The problems of developing new antibiotics is that it is a never ending technology race.
New drugs are targeted at those areas where there are a sufficient number of patients to (eventually) pay for the cost of development. Only when existing drugs no longer are effective (due to resistant strains of infectious agents), will doctors prescribe newer more expensive drugs. Some antibiotics and antivirals will end up being niche drugs, for those with special needs.
These situations can lead to an inability to recover developmental costs before the patent expires
This means, the developers are tempted to keep the prices very high. Unfortunately, this discourages use and doctors refuse to prescribe the drug. Some drug companies launch a massive advertising campaign to pump up sales before the patents can expire. This encourages over use, which detracts from the useful life of the drugs.
Too many drug companies therefore, have started shying away from expensive development on a drug that will never make money for them.
ScienceMag features a story on a UK Government proposal for a global government administered program that would guarantee drug developers a profit, rather than extending patent length.
The new report full text pdf here estimates that the world needs 15 new antibiotics per decade, at least four of which should have new mechanisms of action to target the most harmful pathogens.
Toward that end the UK plan would create a $2 billion "global innovation fund," bankrolled by pharmaceutical companies to kick-start development of promising drug studies.
To incentivize drug development without encouraging overuse, the report promotes an idea gaining popularity in antibiotics: "de-linking" a drugmaker's profits from the drug's sales. Such strategies aim to give companies assurance that they will make money if they bring valuable new antibiotics to market, regardless of the number of pills prescribed right away.
They suggest that a comprehensive package of interventions could cost as little 16 billion USD and no more than 37 billion USD over the course of 10 years and would be sufficient to radically overhaul the antibiotics pipeline.
Presumably such a program would come with some requirement to keep prices low, or require them to license others to manufacture the drugs at reasonable royalty rates well before the patents expire.
(Score: 1, Informative) by Anonymous Coward on Friday May 15 2015, @10:57PM
Marx said that when Socialism/Communism/Marxism (he didn't make a distinction) reached its pinnacle, government wouldn't be necessary.
Marx said that government is simply a way for an elite class to oppress the workers.
In Socialism/Communism/Marxism, the workers are empowered.
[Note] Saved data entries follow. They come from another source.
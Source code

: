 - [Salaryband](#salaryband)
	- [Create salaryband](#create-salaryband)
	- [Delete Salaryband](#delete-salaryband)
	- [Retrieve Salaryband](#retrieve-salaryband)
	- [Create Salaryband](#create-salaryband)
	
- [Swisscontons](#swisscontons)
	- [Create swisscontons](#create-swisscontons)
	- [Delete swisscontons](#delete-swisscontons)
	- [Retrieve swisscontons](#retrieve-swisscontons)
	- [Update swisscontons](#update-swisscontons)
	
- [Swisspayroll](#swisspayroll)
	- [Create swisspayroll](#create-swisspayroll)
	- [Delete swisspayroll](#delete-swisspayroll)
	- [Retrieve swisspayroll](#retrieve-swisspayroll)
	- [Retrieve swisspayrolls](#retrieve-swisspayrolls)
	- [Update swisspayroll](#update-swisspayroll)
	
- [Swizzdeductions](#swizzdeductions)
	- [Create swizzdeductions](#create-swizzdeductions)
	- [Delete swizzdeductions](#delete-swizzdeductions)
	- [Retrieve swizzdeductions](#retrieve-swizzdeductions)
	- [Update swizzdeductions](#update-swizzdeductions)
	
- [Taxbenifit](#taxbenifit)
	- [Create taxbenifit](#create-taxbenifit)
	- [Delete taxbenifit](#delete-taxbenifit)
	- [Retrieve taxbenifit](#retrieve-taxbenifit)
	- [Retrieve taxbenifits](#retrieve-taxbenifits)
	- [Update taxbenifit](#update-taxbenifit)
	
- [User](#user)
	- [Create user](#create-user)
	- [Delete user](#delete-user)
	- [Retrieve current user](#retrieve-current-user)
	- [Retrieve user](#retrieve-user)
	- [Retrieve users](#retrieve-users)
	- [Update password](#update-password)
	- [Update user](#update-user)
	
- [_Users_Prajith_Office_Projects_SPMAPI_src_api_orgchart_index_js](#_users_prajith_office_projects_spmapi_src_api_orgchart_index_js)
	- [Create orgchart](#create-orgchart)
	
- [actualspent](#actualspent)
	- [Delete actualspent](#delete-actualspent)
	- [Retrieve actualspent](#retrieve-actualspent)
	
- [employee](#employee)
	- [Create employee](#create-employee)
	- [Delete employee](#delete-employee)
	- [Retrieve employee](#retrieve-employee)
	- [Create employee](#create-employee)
Don't let anyone tell you that a system is "Socialist" if that condition doesn't exist.
The Soviet Union was a Totalitarian government with a Capitalist economy.
Empowered workers is the opposite of what existed there.
(Can you say "Forced Collectivism"? I knew you could.)
The USSR was an example of State Capitalism.
Any business there was governed by a board of directors--just like other Capitalist operations.
The workers had no say in selecting that board; the board was appointed by the elites--just like other Capitalist operations.
(Points to you for mentioning Crony Capitalism; another name for that is Fascism--what the USSR actually had.)
-- gewg_
(Score: 0) by Anonymous Coward on Saturday May 16 2015, @08:28AM
tfa is talking about a socialist idea in that the cost is socialized, while the corporations keep the profits and taxpayers pay again as consumers
dipshit socialists seem to think that government money grows on trees... get a fucking job and you might start to realize how much it costs to maintain a government
the strength of capitalism is that if something is too expensive, people can't/don't buy it and it puts pressure on companies to bring the cost down. when governments guarantee profits, companies will ALWAYS jack the prices up. it happens in education too (universities in the US are expensive only because of government guaranteed student loans). this stuff is not rocket science, or speculation. keynesian economics has proven itself full of shit for over half a century, but i guess fools will be fooled.
(Score: 0) by Anonymous Coward on Saturday May 16 2015, @11:51AM
the strength of capitalism is that if something is too expensive
You're describing A MARKET (not Capitalism).
If every Capitalist had died yesterday, markets would still exist.
Thanks for playing.
-- gewg_
(Score: 0) by Anonymous Coward on Sunday May 17 2015, @11:14AM
Fair enough, what sort of government the USSR was beside the point, as long as we're clear it wasn't socialist. Although just because Marx didn't make a distinction between Socialism and Communism, that doesn't mean there isn't one today, language can change. Perhaps I could do with taking a class on politics myself..
(Score: 0) by Anonymous Coward on Monday May 18 2015, @06:02AM
Until you shake that idea, you are just spinning your wheels.
Those are an ECONOMIC system.
The opposite of those is Capitalism.
For Socialism/Communism/Marxism to work, the governmental system must be true Democracy.
(EVERYTHING gets voted on and every worker's vote is EQUAL.)